About the JIT having to use call which pushes the PC, that is not true on RISC processors. But I suppose the focus for Cog is making Squeak fast on the x86.
There's a tension between implementing what the current compiler produces and implementing what the instruction set defines. For example should one assume arguments are never written to? I lean on the side of implementing the instruction set.
That is specially a good idea if the same VM ends up being used for other languages like Newspeak. Certainly the Java VM runs many languages that the original designers never expected.
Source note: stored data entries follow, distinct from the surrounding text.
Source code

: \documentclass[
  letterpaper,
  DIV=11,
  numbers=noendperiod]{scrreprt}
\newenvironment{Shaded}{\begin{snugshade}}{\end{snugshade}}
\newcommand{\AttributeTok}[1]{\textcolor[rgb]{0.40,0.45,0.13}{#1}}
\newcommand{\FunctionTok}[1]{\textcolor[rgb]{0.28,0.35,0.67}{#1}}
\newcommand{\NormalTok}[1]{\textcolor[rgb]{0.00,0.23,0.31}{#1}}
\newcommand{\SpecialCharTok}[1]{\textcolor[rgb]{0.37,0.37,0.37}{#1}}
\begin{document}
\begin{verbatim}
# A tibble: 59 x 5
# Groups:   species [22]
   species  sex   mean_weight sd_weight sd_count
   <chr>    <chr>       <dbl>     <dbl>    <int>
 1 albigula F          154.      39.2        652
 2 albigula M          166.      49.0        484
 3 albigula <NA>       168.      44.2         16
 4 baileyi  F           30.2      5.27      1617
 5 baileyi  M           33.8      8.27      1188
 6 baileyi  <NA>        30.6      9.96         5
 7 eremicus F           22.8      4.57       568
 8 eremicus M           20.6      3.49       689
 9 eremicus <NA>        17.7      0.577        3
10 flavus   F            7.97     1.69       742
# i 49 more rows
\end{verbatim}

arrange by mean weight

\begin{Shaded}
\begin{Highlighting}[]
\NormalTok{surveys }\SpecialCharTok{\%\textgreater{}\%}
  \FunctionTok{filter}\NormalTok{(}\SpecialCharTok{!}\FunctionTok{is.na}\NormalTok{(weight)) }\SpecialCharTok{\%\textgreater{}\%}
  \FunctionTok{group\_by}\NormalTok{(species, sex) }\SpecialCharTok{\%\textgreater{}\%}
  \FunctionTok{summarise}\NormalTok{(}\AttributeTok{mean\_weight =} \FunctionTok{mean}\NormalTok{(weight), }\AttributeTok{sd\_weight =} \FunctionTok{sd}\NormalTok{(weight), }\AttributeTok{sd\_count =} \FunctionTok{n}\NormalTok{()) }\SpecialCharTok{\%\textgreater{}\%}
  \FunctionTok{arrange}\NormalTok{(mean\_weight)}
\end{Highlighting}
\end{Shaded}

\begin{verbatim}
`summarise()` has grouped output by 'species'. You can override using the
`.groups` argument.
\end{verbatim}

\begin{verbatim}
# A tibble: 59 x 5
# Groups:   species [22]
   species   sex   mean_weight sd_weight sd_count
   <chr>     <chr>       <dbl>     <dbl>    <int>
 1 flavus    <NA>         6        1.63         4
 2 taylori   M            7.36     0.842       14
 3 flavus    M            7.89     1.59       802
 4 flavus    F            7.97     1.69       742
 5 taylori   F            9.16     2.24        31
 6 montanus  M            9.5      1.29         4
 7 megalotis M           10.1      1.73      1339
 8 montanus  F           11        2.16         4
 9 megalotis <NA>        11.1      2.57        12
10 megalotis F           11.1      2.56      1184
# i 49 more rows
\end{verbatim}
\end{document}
Yes. In the JIT an interpreted frame needs an extra field to hold the saved bytecode instruction pointer when an interpreted frame calls a machine code frame because the return address is the "return to interpreter trampoline" pc. There is no flag word in a machine code frame. So machine code frames save one word w.r.t. the stack vm and interpreted frames gain a word. But most frames are machine code ones so most of the time one is saving space.
Ok, so the JIT VM will still have an interpreter. Self originally didn't have one but most of the effort that David Ungar put into the project when it was restarted was making it more interpreter friendly. The bytecodes became very similar to the ones in Little Smalltalk, for example.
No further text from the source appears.